REQUIRED WORK — Could you return all of the entries below exactly, minus the pictures?

DATA RECORDS —
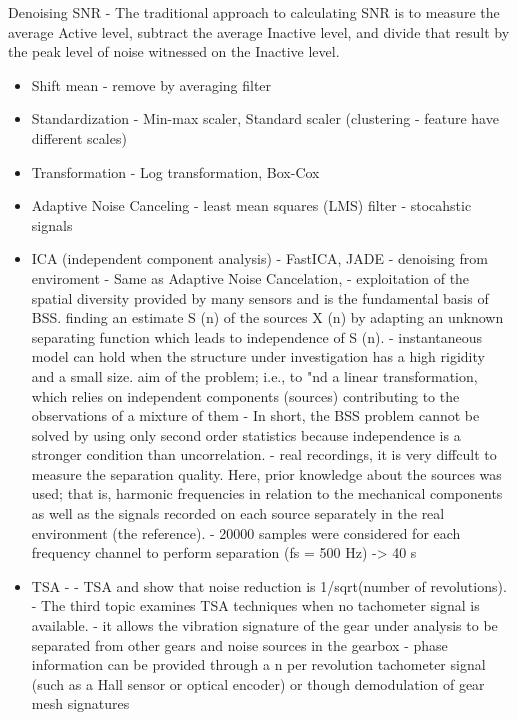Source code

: Denoising
SNR - The traditional approach to calculating SNR is to measure the average Active level, subtract the average Inactive
level, and divide that result by the peak level of noise witnessed on the Inactive level. 

\begin{itemize}
\item Shift mean - remove by averaging filter
\item Standardization - Min-max scaler, Standard scaler (clustering - feature have different scales)
\item Transformation - Log transformation, Box-Cox
\item Adaptive Noise Canceling -  least mean squares (LMS) filter - stocahstic signals
\item ICA (independent component analysis) - FastICA, JADE - denoising from enviroment - Same as Adaptive Noise Cancelation, 		- exploitation of the spatial diversity provided by many sensors and is the fundamental basis of BSS. finding an estimate S (n) of the sources X (n) by adapting an unknown separating function which leads to independence of S (n). 
	- instantaneous model can hold when the structure under investigation has a high rigidity and a small size. aim of the problem; i.e., to "nd a linear transformation, which relies on independent components (sources) contributing to the observations of a mixture of them
	- In short, the BSS problem cannot be solved by using only second order statistics because independence is a stronger condition than uncorrelation.
	- real recordings, it is very diffcult to measure the separation quality. Here, prior knowledge about the sources was used; that is, harmonic frequencies in relation to the mechanical components as well as the signals recorded on each source separately in the real environment (the reference).
	- 20000 samples were considered for each frequency channel to perform separation (fs = 500 Hz) -> 40 s
\item TSA - 
	- TSA and show that noise reduction is 1/sqrt(number of revolutions). 
	- The third topic examines TSA techniques when no tachometer signal is available. 
	- it allows the vibration signature of the gear under analysis to be separated from other gears and noise sources in the gearbox
	- phase information can be provided through a n per revolution tachometer signal (such as a Hall sensor or optical encoder) or though demodulation of gear mesh signatures	
	
	\cite{bechhoefer_review_2009}
\end{itemize}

RESPONSE AREA —
Source code

: Denoising
SNR - The traditional approach to calculating SNR is to measure the average Active level, subtract the average Inactive
level, and divide that result by the peak level of noise witnessed on the Inactive level. 

\begin{itemize}
\item Shift mean - remove by averaging filter
\item Standardization - Min-max scaler, Standard scaler (clustering - feature have different scales)
\item Transformation - Log transformation, Box-Cox
\item Adaptive Noise Canceling -  least mean squares (LMS) filter - stocahstic signals
\item ICA (independent component analysis) - FastICA, JADE - denoising from enviroment - Same as Adaptive Noise Cancelation, 		- exploitation of the spatial diversity provided by many sensors and is the fundamental basis of BSS. finding an estimate S (n) of the sources X (n) by adapting an unknown separating function which leads to independence of S (n). 
	- instantaneous model can hold when the structure under investigation has a high rigidity and a small size. aim of the problem; i.e., to "nd a linear transformation, which relies on independent components (sources) contributing to the observations of a mixture of them
	- In short, the BSS problem cannot be solved by using only second order statistics because independence is a stronger condition than uncorrelation.
	- real recordings, it is very diffcult to measure the separation quality. Here, prior knowledge about the sources was used; that is, harmonic frequencies in relation to the mechanical components as well as the signals recorded on each source separately in the real environment (the reference).
	- 20000 samples were considered for each frequency channel to perform separation (fs = 500 Hz) -> 40 s
\item TSA - 
	- TSA and show that noise reduction is 1/sqrt(number of revolutions). 
	- The third topic examines TSA techniques when no tachometer signal is available. 
	- it allows the vibration signature of the gear under analysis to be separated from other gears and noise sources in the gearbox
	- phase information can be provided through a n per revolution tachometer signal (such as a Hall sensor or optical encoder) or though demodulation of gear mesh signatures	
	
	\cite{bechhoefer_review_2009}
\end{itemize}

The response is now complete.